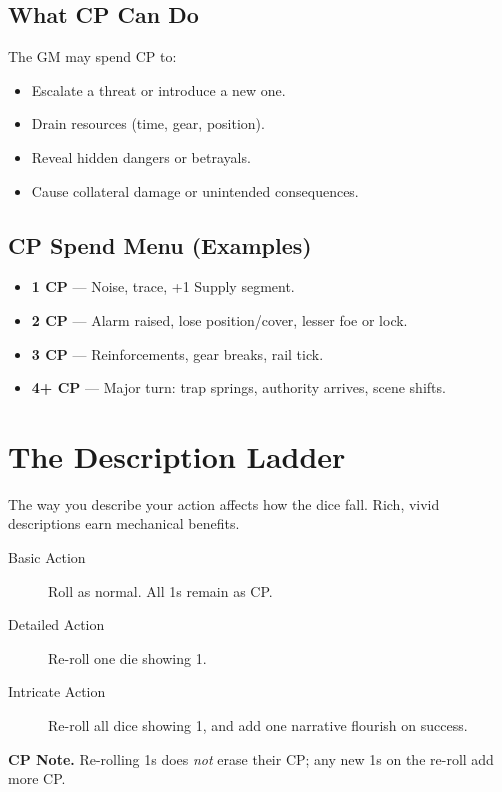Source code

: \subsection*{What CP Can Do}

The GM may spend CP to:
\begin{itemize}
  \item Escalate a threat or introduce a new one.
  \item Drain resources (time, gear, position).
  \item Reveal hidden dangers or betrayals.
  \item Cause collateral damage or unintended consequences.
\end{itemize}

\subsection*{CP Spend Menu (Examples)}

\begin{itemize}
  \item \textbf{1 CP} — Noise, trace, +1 Supply segment.
  \item \textbf{2 CP} — Alarm raised, lose position/cover, lesser foe or lock.
  \item \textbf{3 CP} — Reinforcements, gear breaks, rail tick.
  \item \textbf{4+ CP} — Major turn: trap springs, authority arrives, scene shifts.
\end{itemize}

\section{The Description Ladder}

The way you describe your action affects how the dice fall. Rich, vivid descriptions earn mechanical benefits.

\begin{description}
  \item[Basic Action] Roll as normal. All 1s remain as CP.
  \item[Detailed Action] Re-roll one die showing 1.
  \item[Intricate Action] Re-roll all dice showing 1, and add one narrative flourish on success.
\end{description}

\noindent\textbf{CP Note.} Re-rolling 1s does \emph{not} erase their CP; any new 1s on the re-roll add more CP.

————

PROMPT -> The answer should be a single number: how many lines in the entries contain "showing".

EXERCISE SOLUTION -> 2